Nvidia corporation (20240112021). AUTOMATIC SPEECH RECOGNITION WITH MULTI-FRAME BLANK DECODING USING NEURAL NETWORKS FOR CONVERSATIONAL AI SYSTEMS AND APPLICATIONS simplified abstract

From WikiPatents
Jump to navigation Jump to search

AUTOMATIC SPEECH RECOGNITION WITH MULTI-FRAME BLANK DECODING USING NEURAL NETWORKS FOR CONVERSATIONAL AI SYSTEMS AND APPLICATIONS

Organization Name

nvidia corporation

Inventor(s)

Hainan Xu of Baltimore MD (US)

Boris Ginsburg of Sunnyvale CA (US)

AUTOMATIC SPEECH RECOGNITION WITH MULTI-FRAME BLANK DECODING USING NEURAL NETWORKS FOR CONVERSATIONAL AI SYSTEMS AND APPLICATIONS - A simplified explanation of the abstract

This abstract first appeared for US patent application 20240112021 titled 'AUTOMATIC SPEECH RECOGNITION WITH MULTI-FRAME BLANK DECODING USING NEURAL NETWORKS FOR CONVERSATIONAL AI SYSTEMS AND APPLICATIONS

Simplified Explanation

The patent application describes a machine learning system that trains a model to output a multi-frame blank symbol when processing auditory input, allowing for more efficient and accurate processing of audio frames.

  • The system generates paths through a probability lattice, some of which include a multi-frame blank symbol that skips at least one frame.
  • The inclusion of the multi-frame blank symbol increases the total number of potential paths through the lattice, enabling the model to process audio frames more quickly and accurately.
  • When the model outputs a multi-frame blank symbol, one or more frames of the auditory input can be omitted from processing.

Potential Applications

This technology could be applied in speech recognition systems, audio processing software, and voice-controlled devices.

Problems Solved

This technology helps improve the efficiency and accuracy of processing audio frames, allowing for better performance in tasks such as speech recognition and audio analysis.

Benefits

The use of multi-frame blank symbols can lead to faster and more accurate processing of auditory input, resulting in improved performance of machine learning models.

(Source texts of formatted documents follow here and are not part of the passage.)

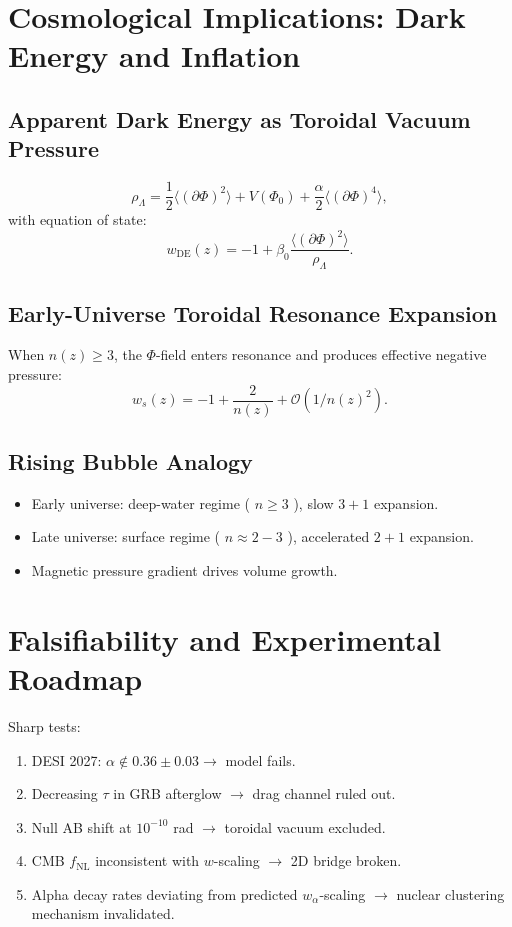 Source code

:\documentclass[11pt,a4paper]{article}
\begin{document}
\section{Cosmological Implications: Dark Energy and Inflation}

\subsection{Apparent Dark Energy as Toroidal Vacuum Pressure}
\begin{equation}
\rho_{\Lambda} = \frac{1}{2}\langle (\partial \Phi)^{2}\rangle +V(\Phi_{0}) + \frac{\alpha}{2}\langle (\partial \Phi)^{4}\rangle , \tag{65}
\end{equation}
with equation of state:
\begin{equation}
w_{\mathrm{DE}}(z) = -1 + \beta_{0}\frac{\langle(\partial\Phi)^{2}\rangle}{\rho_{\Lambda}}. \tag{66}
\end{equation}

\subsection{Early-Universe Toroidal Resonance Expansion}
When \(n(z) \geq 3\), the \(\Phi\)-field enters resonance and produces effective negative pressure:
\begin{equation}
w_{s}(z) = -1 + \frac{2}{n(z)} +\mathcal{O}(1 / n(z)^{2}). \tag{67}
\end{equation}

\subsection{Rising Bubble Analogy}
\begin{itemize}
\item Early universe: deep-water regime ( \(n \geq 3\) ), slow \(3+1\) expansion.
\item Late universe: surface regime ( \(n \approx 2 - 3\) ), accelerated \(2+1\) expansion.
\item Magnetic pressure gradient drives volume growth.
\end{itemize}

\section{Falsifiability and Experimental Roadmap}
Sharp tests:
\begin{enumerate}
\item DESI 2027: \(\alpha \notin 0.36 \pm 0.03 \rightarrow\) model fails.
\item Decreasing \(\tau\) in GRB afterglow \(\rightarrow\) drag channel ruled out.
\item Null AB shift at \(10^{-10}\) rad \(\rightarrow\) toroidal vacuum excluded.
\item CMB \(f_{\mathrm{NL}}\) inconsistent with \(w\)-scaling \(\rightarrow\) 2D bridge broken.
\item Alpha decay rates deviating from predicted \(w_{\alpha}\)-scaling \(\rightarrow\) nuclear clustering mechanism invalidated.
\end{enumerate}
\end{document}

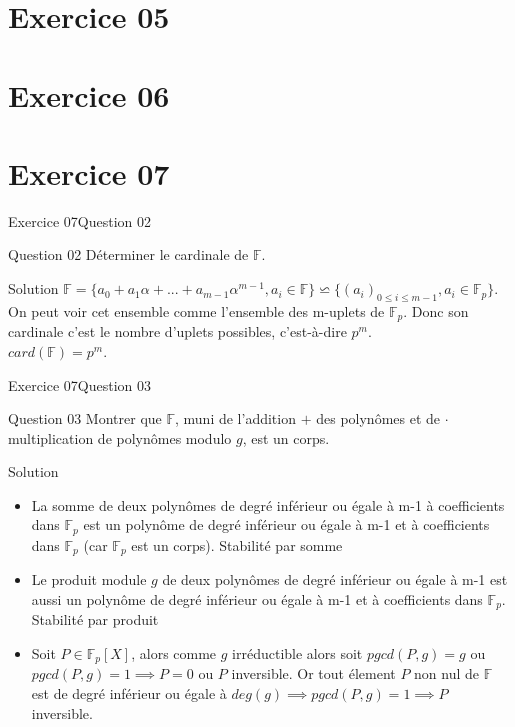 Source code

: \documentclass[10pt]{beamer}
\begin{document}
    \section{Exercice 05}
    \section{Exercice 06}
    \section{Exercice 07}


        \begin{frame}{Exercice 07}{Question 02}
            \begin{alertblock}{Question 02}
                Déterminer le cardinale de $\mathbb{F}$.
            \end{alertblock}
            \begin{exampleblock}{Solution}
                $\mathbb{F} = \{ a_0 + a_1\alpha + ... + a_{m-1}\alpha^{m-1}, a_i \in \mathbb{F}\} \backsimeq \{(a_i)_{0\le i \le m-1}, a_i \in \mathbb{F}_p\}$. On peut voir cet ensemble comme l'ensemble des m-uplets de $\mathbb{F}_p$.
                Donc son cardinale c'est le nombre d'uplets possibles, c'est-à-dire $p^m$.\\
                $card(\mathbb{F}) = p^m$.
            \end{exampleblock}
        \end{frame}

        \begin{frame}{Exercice 07}{Question 03}
            \begin{alertblock}{Question 03}
                Montrer que $\mathbb{F}$, muni de l'addition $+$ des polynômes et de $\cdot$ multiplication de polynômes modulo $g$, est un corps.
            \end{alertblock}
            \begin{exampleblock}{Solution}
                \begin{itemize}
                    \item La somme de deux polynômes de degré inférieur ou égale à m-1 à coefficients dans $\mathbb{F}_p$ est un polynôme de degré inférieur ou égale à m-1 et à coefficients dans $\mathbb{F}_p$ (car $\mathbb{F}_p$ est un corps). Stabilité par somme \pause
                    \item Le produit module $g$ de deux polynômes de degré inférieur ou égale à m-1 est aussi un polynôme de degré inférieur ou égale à m-1 et à coefficients dans $\mathbb{F}_p$. Stabilité par produit \pause
                    \item Soit $P  \in \mathbb{F}_p[X]$, alors comme $g$ irréductible alors soit $pgcd(P,g) = g$ ou $pgcd(P,g) = 1 \implies P = 0$ ou $P$ inversible. Or tout élement $P$ non nul de $\mathbb{F}$ est de degré inférieur ou égale à $deg(g) \implies pgcd(P, g) = 1 \implies P$ inversible. 
                \end{itemize} 
            \end{exampleblock}
        \end{frame}
\end{document}

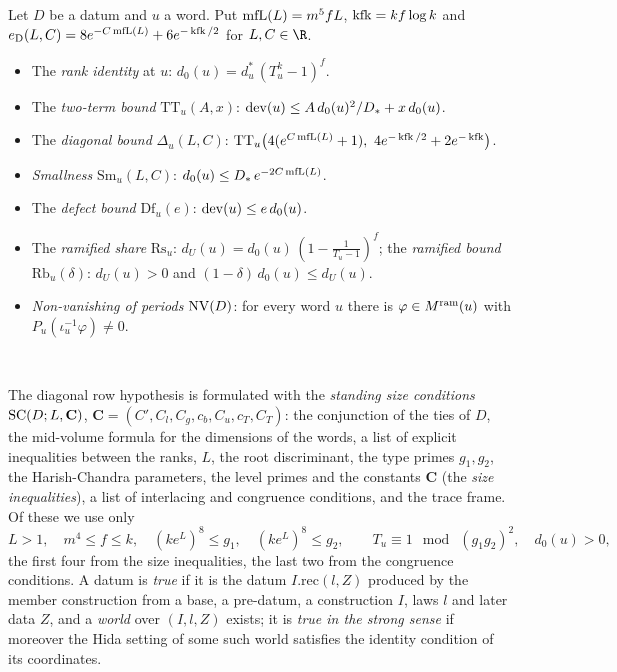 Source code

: \begin{definition}\label{pf:open0a:def:diag}
Let $D$ be a datum and $u$ a word. Put $\operatorname{mfL}(L)=m^5fL$, $\operatorname{kfk}=kf\log k$ and
$e_{\mathrm{D}}(L,C)=8e^{-C\operatorname{mfL}(L)}+6e^{-\operatorname{kfk}/2}$ for $L,C\in\R$.
\begin{itemize}
\item The \emph{rank identity} at $u$: $d_0(u)=d_u^*\,(T_u^k-1)^f$.
\item The \emph{two-term bound} $\mathrm{TT}_u(A,x)$: $\operatorname{dev}(u)\le A\,d_0(u)^2/D_*+x\,d_0(u)$.
\item The \emph{diagonal bound} $\Delta_u(L,C)$: $\mathrm{TT}_u\bigl(4(e^{C\operatorname{mfL}(L)}+1),\
4e^{-\operatorname{kfk}/2}+2e^{-\operatorname{kfk}}\bigr)$.
\item \emph{Smallness} $\mathrm{Sm}_u(L,C)$: $d_0(u)\le D_*\,e^{-2C\operatorname{mfL}(L)}$.
\item The \emph{defect bound} $\mathrm{Df}_u(e)$: $\operatorname{dev}(u)\le e\,d_0(u)$.
\item The \emph{ramified share} $\mathrm{Rs}_u$: $d_U(u)=d_0(u)\,(1-\frac1{T_u-1})^f$; the \emph{ramified bound}
$\mathrm{Rb}_u(\delta)$: $d_U(u)>0$ and $(1-\delta)\,d_0(u)\le d_U(u)$.
\item \emph{Non-vanishing of periods} $\mathrm{NV}(D)$: for every word $u$ there is $\varphi\in M^{\mathrm{ram}}(u)$ with
$P_u(\iota_u^{-1}\varphi)\ne0$.
\end{itemize}
\ \ 
\end{definition}

The diagonal row hypothesis is formulated with the \emph{standing size conditions}
$\mathrm{SC}(D;L,\mathbf C)$, $\mathbf C=(C',C_l,C_g,c_b,C_u,c_T,C_T)$: the conjunction of the ties of $D$, the
mid-volume formula for the dimensions of the words, a list of explicit inequalities between the ranks, $L$, the root
discriminant, the type primes $g_1,g_2$, the Harish-Chandra parameters, the level primes and the constants
$\mathbf C$ (the \emph{size inequalities}), a list of interlacing and congruence conditions, and the trace frame. Of
these we use only
\begin{equation}\label{pf:open0a:eq:HDused}
L>1,\quad m^4\le f\le k,\quad (ke^L)^8\le g_1,\quad (ke^L)^8\le g_2,\qquad
T_u\equiv1\ \bmod\ (g_1g_2)^2,\quad d_0(u)>0,
\end{equation}
the first four from the size inequalities, the last two from the congruence conditions. A datum is \emph{true} if it
is the datum $I.\mathrm{rec}(l,Z)$ produced by the member construction from a base, a pre-datum, a construction $I$,
laws $l$ and later data $Z$, and a \emph{world} over $(I,l,Z)$ exists; it is \emph{true in the strong sense} if
moreover the Hida setting of some such world satisfies the identity condition of its coordinates.

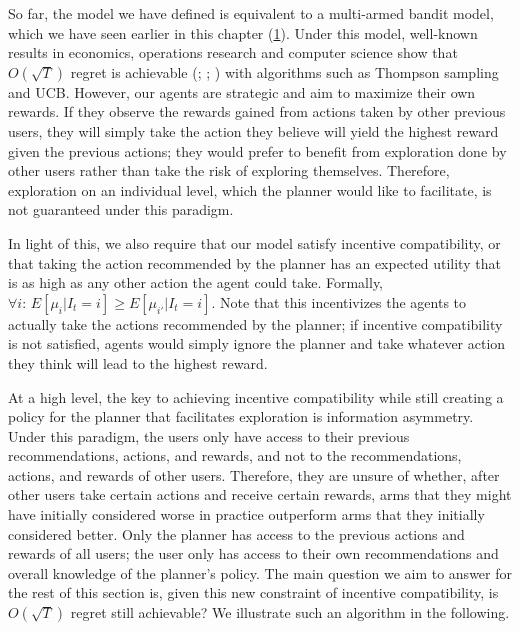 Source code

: \documentclass[
  letterpaper,
  numbers=noenddot,
  DIV=11]{scrreprt}
\theoremstyle{definition}
\theoremstyle{plain}
\theoremstyle{plain}
\theoremstyle{remark}
\begin{document}
So far, the model we have defined is equivalent to a multi-armed bandit
model, which we have seen earlier in this chapter
(\hyperref[4optim]{1}). Under this model, well-known results in
economics, operations research and computer science show that
\(O(\sqrt{T})\) regret is achievable
(; ; ) with algorithms such as Thompson sampling and UCB. However, our
agents are strategic and aim to maximize their own rewards. If they
observe the rewards gained from actions taken by other previous users,
they will simply take the action they believe will yield the highest
reward given the previous actions; they would prefer to benefit from
exploration done by other users rather than take the risk of exploring
themselves. Therefore, exploration on an individual level, which the
planner would like to facilitate, is not guaranteed under this paradigm.

In light of this, we also require that our model satisfy incentive
compatibility, or that taking the action recommended by the planner has
an expected utility that is as high as any other action the agent could
take. Formally,
\(\forall i : \, E[\mu_i | I_t = i] \geq E[\mu_{i'} | I_t = i].\) Note
that this incentivizes the agents to actually take the actions
recommended by the planner; if incentive compatibility is not satisfied,
agents would simply ignore the planner and take whatever action they
think will lead to the highest reward.

At a high level, the key to achieving incentive compatibility while
still creating a policy for the planner that facilitates exploration is
information asymmetry. Under this paradigm, the users only have access
to their previous recommendations, actions, and rewards, and not to the
recommendations, actions, and rewards of other users. Therefore, they
are unsure of whether, after other users take certain actions and
receive certain rewards, arms that they might have initially considered
worse in practice outperform arms that they initially considered better.
Only the planner has access to the previous actions and rewards of all
users; the user only has access to their own recommendations and overall
knowledge of the planner's policy. The main question we aim to answer
for the rest of this section is, given this new constraint of incentive
compatibility, is \(O(\sqrt{T})\) regret still achievable? We illustrate
such an algorithm in the following.
\end{document}

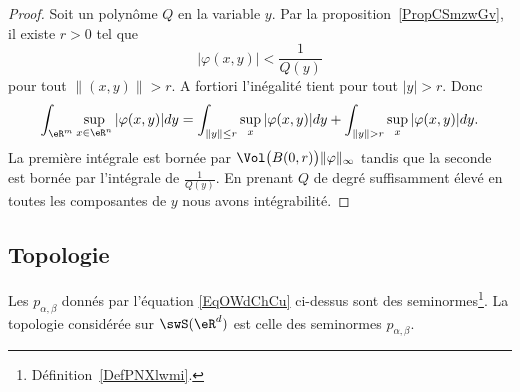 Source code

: \begin{proof}
	Soit un polynôme \( Q\) en la variable \( y\). Par la proposition~\ref{PropCSmzwGv}, il existe \( r>0\) tel que
	\begin{equation}
		| \varphi(x,y) |<\frac{1}{ Q(y) }
	\end{equation}
	pour tout \( \| (x,y) \|>r\). A fortiori l'inégalité tient pour tout \( | y |>r\). Donc
	\begin{equation}
		\int_{\eR^m}\sup_{x\in \eR^n}| \varphi(x,y) |dy=\int_{\| y \|\leq r}\sup_{x}| \varphi(x,y) |dy+\int_{ \| y \|>r  }\sup_{x}| \varphi(x,y) |dy.
	\end{equation}
	La première intégrale est bornée par \( \Vol\big( B(0,r) \big)\| \varphi \|_{\infty}\) tandis que la seconde est bornée par l'intégrale de \( \frac{1}{ Q(y) }\). En prenant \( Q\) de degré suffisamment élevé en toutes les composantes de \( y\) nous avons intégrabilité.
\end{proof}

\subsection{Topologie}

\begin{lemmaDef}        \label{LEMDEFooZEFVooMMmiBr}
	Les \( p_{\alpha,\beta}\) donnés par l'équation \eqref{EqOWdChCu} ci-dessus sont des seminormes\footnote{Définition~\ref{DefPNXlwmi}.}. La topologie considérée sur \( \swS(\eR^d)\) est celle des seminormes \( p_{\alpha,\beta}\).
\end{lemmaDef}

Potential Commercial Applications

Potential commercial applications include speech-to-text software, virtual assistants, and automated transcription services.

Possible Prior Art

One possible prior art could be the use of blank symbols in language modeling or speech recognition systems to improve processing efficiency.

What is the impact of this technology on the accuracy of speech recognition systems?

The technology can significantly improve the accuracy of speech recognition systems by allowing the model to focus on more relevant audio frames and disregard less valuable ones.

How does the use of multi-frame blank symbols affect the speed of audio processing in machine learning models?

The use of multi-frame blank symbols can speed up audio processing by enabling the model to skip certain frames, reducing the computational load and processing time.


Original Abstract Submitted

systems and methods provide for a machine learning system to train a machine learning model to output a multi-frame blank symbol when processing an auditory input. for example, as the system generates paths through a probability lattice, one or more paths include a multi-frame blank that skips at least one frame associated with the probability lattice. the inclusion of the multi-frame blank symbol may increase a total number of potential paths through the probability lattice, and may allow the machine learning model to more quickly and accurately process audio frames, while disregarding audio frames of less value. in deployment, when an output of the machine learning model indicates a multi-frame blank symbol or token, one or more frames of the auditory input may be omitted from processing.